Jason, Leonard A, Paavola, Erin, Porter, Nicole et al. · Australian journal of primary health · 2010 · DOI
This study looked at how much information about ME/CFS appears in medical textbooks that doctors and medical students use for training. Researchers found that while about 4 out of 10 textbooks mentioned ME/CFS at all, the information took up less than 0.1% of the total pages. Compared to other diseases like multiple sclerosis that are actually rarer, ME/CFS received much less coverage in these important educational materials.
Medical textbooks are primary educational resources for future healthcare providers; inadequate ME/CFS coverage may contribute to delayed diagnoses, misunderstanding of the condition, and reduced clinical priority.
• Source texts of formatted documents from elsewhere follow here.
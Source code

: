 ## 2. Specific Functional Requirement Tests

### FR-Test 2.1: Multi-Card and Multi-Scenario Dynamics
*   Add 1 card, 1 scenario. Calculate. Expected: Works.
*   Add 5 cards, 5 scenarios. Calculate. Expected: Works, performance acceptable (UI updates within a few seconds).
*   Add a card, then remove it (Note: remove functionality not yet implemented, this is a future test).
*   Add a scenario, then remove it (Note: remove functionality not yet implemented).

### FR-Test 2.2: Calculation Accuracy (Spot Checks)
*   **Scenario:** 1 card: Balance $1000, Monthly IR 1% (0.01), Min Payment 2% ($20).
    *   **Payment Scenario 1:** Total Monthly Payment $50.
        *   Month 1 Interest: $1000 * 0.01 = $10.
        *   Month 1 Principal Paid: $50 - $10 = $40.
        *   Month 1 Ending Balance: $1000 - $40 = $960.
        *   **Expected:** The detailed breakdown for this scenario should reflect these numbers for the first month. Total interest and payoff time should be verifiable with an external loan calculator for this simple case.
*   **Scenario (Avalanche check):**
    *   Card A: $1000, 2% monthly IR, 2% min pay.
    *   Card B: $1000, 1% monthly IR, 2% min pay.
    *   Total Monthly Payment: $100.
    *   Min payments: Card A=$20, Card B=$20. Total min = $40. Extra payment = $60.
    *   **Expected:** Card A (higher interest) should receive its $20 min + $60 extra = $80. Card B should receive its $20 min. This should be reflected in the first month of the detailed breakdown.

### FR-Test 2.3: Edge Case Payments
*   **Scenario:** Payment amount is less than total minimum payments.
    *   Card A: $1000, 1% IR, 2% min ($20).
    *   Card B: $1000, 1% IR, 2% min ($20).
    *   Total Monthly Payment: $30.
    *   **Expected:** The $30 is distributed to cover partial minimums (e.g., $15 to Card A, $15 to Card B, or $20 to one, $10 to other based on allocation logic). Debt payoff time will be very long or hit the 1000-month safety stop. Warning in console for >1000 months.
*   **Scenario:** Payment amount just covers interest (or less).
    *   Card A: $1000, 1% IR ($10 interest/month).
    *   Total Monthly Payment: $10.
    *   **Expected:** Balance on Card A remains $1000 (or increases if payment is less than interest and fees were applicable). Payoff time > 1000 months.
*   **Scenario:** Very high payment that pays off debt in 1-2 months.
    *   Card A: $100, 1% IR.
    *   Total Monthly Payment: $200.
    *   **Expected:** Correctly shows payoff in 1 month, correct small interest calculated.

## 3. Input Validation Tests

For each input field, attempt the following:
This finding directly impacts the quality of medical training and clinical recognition of ME/CFS, potentially affecting patient care outcomes and validation of the disease within the medical community.
This study does not establish whether limited textbook coverage causes poor clinical recognition of ME/CFS, nor does it assess the quality or accuracy of the information that is included. It also does not demonstrate whether healthcare providers actually use textbooks as their primary information source, or whether coverage has improved since 2010.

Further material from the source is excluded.